Good morning, everyone. It's still pretty cold outdoors, but nothing like yesterday. Yesterday was brutal...and what a time for the trains to be late. I sat for almost 30 minutes on the elevated platform with the wind whipping about, stinging my face and hands. I saw many people with hats, gloves, and skarves...and wished I had been so smart.
What was it with yesterday, anyway? It was one of those days that 'whatever could go wrong, went wrong'. First it was the train, and then when I arrived at that job, there was a a big mess downstairs in the waiting area. Now, let me explain...there are two programs in my building-- the substance abuse and mental health component on the 2nd floor which I work for and the mental health component for those without substance abuse which is on the third floor. Both are a part of the organization I work for. So, when I get in yesterday, there was argument going on between two of the third floor clients--an older man and a woman. Whatever the cause, it had started before I got there. The woman was sitting on the sofa attempting to mind her own business, but he just kept walking up to her and calling her some of the nastiest names. I give her credit; she did her best to keep her cool, but he wasn't going to let this go, and I could just see it escalating...so, even though they weren't clients in my program,I was staff and expected to intercede so I asked him to please step away...which at first he did, but then, before I knew it, he was back; he walked over to her and kicked her real hard in the leg; now, she hopped up with her fists pumping, and the two started taking shots at each other.

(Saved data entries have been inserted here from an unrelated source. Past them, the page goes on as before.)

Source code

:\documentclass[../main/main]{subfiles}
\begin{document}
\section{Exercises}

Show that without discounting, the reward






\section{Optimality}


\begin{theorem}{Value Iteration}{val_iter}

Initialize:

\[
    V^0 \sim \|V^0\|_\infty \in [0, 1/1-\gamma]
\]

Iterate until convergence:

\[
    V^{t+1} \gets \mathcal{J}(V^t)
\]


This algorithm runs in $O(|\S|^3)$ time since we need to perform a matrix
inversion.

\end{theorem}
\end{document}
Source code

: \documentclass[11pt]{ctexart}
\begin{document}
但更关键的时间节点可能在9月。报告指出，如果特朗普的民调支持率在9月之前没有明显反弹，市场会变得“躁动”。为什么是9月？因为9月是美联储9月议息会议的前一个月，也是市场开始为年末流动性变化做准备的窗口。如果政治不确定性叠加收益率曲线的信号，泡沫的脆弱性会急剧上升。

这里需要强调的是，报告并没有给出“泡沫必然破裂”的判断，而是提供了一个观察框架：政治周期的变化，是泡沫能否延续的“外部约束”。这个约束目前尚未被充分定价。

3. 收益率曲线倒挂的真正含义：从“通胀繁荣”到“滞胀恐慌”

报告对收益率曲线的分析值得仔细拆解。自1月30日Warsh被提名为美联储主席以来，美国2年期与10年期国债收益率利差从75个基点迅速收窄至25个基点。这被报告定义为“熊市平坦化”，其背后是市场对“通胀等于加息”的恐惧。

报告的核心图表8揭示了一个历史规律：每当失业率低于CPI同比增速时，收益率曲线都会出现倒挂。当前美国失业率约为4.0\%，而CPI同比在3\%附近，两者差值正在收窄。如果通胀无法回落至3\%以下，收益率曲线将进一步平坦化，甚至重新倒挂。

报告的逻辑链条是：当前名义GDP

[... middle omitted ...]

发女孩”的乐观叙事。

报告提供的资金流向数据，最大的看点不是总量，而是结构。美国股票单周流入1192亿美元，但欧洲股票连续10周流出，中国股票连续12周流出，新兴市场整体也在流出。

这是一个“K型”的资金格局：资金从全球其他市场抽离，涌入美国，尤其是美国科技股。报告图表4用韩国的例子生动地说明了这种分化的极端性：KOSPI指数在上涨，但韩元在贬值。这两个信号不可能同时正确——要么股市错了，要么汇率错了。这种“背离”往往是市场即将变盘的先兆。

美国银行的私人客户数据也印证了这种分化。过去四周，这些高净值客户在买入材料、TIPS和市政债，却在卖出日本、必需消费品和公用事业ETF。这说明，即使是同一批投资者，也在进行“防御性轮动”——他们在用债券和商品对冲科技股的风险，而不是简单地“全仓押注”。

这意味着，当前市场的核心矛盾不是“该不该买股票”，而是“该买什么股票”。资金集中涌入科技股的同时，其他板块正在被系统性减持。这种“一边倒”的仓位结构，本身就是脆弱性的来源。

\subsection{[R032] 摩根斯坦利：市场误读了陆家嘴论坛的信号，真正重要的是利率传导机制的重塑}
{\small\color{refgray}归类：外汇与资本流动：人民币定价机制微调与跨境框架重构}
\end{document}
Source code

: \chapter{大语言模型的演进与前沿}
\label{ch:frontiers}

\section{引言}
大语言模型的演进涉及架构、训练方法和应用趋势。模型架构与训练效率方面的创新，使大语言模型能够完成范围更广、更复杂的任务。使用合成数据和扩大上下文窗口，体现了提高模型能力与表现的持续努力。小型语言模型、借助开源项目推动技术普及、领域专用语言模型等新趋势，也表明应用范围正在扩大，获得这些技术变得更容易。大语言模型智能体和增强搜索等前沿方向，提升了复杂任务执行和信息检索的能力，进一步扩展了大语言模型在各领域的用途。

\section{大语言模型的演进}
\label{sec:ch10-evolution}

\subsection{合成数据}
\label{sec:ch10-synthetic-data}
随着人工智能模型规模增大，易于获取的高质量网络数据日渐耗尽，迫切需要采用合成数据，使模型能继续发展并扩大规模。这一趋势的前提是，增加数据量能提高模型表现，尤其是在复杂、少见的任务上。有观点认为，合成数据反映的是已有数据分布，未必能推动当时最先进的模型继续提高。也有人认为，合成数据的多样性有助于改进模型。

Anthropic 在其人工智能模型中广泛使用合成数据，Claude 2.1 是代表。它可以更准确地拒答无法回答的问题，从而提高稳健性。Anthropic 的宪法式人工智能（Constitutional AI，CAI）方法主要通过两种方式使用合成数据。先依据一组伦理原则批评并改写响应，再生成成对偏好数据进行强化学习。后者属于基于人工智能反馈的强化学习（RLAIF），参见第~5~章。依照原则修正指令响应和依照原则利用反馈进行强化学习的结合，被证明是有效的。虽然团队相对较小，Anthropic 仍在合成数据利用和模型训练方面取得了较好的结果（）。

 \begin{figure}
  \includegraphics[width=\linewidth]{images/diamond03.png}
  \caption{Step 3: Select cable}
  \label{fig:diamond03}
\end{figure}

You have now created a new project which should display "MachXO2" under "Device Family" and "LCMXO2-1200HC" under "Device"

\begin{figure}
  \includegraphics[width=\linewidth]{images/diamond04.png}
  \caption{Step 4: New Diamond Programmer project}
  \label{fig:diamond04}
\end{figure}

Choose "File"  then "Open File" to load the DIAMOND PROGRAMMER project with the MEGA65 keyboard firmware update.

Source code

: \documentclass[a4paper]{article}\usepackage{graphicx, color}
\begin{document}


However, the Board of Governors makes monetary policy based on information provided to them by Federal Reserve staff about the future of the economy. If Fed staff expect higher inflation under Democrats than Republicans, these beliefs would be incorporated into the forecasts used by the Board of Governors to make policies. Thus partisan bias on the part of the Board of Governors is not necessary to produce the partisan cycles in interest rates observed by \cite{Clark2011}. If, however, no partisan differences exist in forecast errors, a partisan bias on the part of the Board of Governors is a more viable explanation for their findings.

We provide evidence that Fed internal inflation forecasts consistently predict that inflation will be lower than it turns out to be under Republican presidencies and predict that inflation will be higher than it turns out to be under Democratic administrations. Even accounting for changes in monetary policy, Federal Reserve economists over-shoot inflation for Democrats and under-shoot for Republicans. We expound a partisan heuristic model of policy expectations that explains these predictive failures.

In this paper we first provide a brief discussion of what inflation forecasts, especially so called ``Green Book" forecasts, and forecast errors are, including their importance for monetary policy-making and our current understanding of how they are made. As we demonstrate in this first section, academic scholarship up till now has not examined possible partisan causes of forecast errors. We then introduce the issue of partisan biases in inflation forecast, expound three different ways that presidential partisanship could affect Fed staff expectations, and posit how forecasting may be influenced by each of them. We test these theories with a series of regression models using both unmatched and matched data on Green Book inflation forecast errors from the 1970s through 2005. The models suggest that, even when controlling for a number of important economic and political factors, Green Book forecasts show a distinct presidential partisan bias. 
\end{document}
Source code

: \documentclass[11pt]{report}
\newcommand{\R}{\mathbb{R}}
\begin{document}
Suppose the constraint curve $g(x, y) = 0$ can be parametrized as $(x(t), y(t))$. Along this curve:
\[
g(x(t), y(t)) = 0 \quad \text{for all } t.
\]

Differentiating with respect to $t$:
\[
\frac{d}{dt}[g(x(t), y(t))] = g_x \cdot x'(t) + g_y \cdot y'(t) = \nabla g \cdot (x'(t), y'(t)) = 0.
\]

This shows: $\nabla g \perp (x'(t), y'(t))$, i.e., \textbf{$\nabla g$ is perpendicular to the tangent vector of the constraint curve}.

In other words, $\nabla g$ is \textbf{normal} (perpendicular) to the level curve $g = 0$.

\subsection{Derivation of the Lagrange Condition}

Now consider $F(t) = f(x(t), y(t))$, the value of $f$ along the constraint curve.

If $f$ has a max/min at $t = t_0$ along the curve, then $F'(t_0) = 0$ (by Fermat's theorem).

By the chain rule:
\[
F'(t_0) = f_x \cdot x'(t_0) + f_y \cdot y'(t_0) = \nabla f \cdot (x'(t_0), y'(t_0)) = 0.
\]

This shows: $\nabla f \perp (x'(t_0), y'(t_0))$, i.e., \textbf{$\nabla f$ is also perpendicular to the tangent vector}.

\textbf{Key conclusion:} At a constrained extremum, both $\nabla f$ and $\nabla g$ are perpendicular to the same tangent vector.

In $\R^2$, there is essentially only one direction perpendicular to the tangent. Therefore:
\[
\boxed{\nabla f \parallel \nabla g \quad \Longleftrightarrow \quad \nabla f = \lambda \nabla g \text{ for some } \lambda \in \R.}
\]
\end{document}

"Oh, no, just what I need," I thought. What do I do? I'm the only staff member there, and this is working its way into a full-fledged battle where someone is going to get hurt. The other third floor clients are just standing around watching, no one is helping. I can't put my hands on either one of them, or I could get fired...(remember hubby?) I don't have a cell phone to call 911, and I can't leave there with those two 'duking it out' to go upstairs to use the phone. I'm 63 years old and not about to get in the middle of this. So, I just muscled up my loudest, most assertive voice and said "That's enough. Stop it." I must have sounded pretty darned scary because, to my surprise, the man immediately stopped and walked outdoors.
Fight over, I stood there and breathed a sigh of relief, but it also left me thinking. What would I have done if this escalated even further? Now, I fully realized the predicament hubby had been in, only the client was attacking HIM. It was a wakeup call for me. It made me realize just how quickly things can get out hand when you are working with mental illness...and I am not gonna lie; it scared me. I used to work with the parole program and nothing about those clients scared me; they were puppy dogs compared to what I work with now. Was it enough to make me quit? No, but it was enough to make me aware that I can 'never' let my guard down.
Then, I go upstairs and we're short-staffed...yet again...and I have to combine groups...yet again. And then, there is one client after another to see, an intake...By the end of the day, my head was spinning...but that is the nature of the beast. I am telling you this, though, going home, stripping off my clothes, and parking my butt in front of the television to lose myself never felt so good.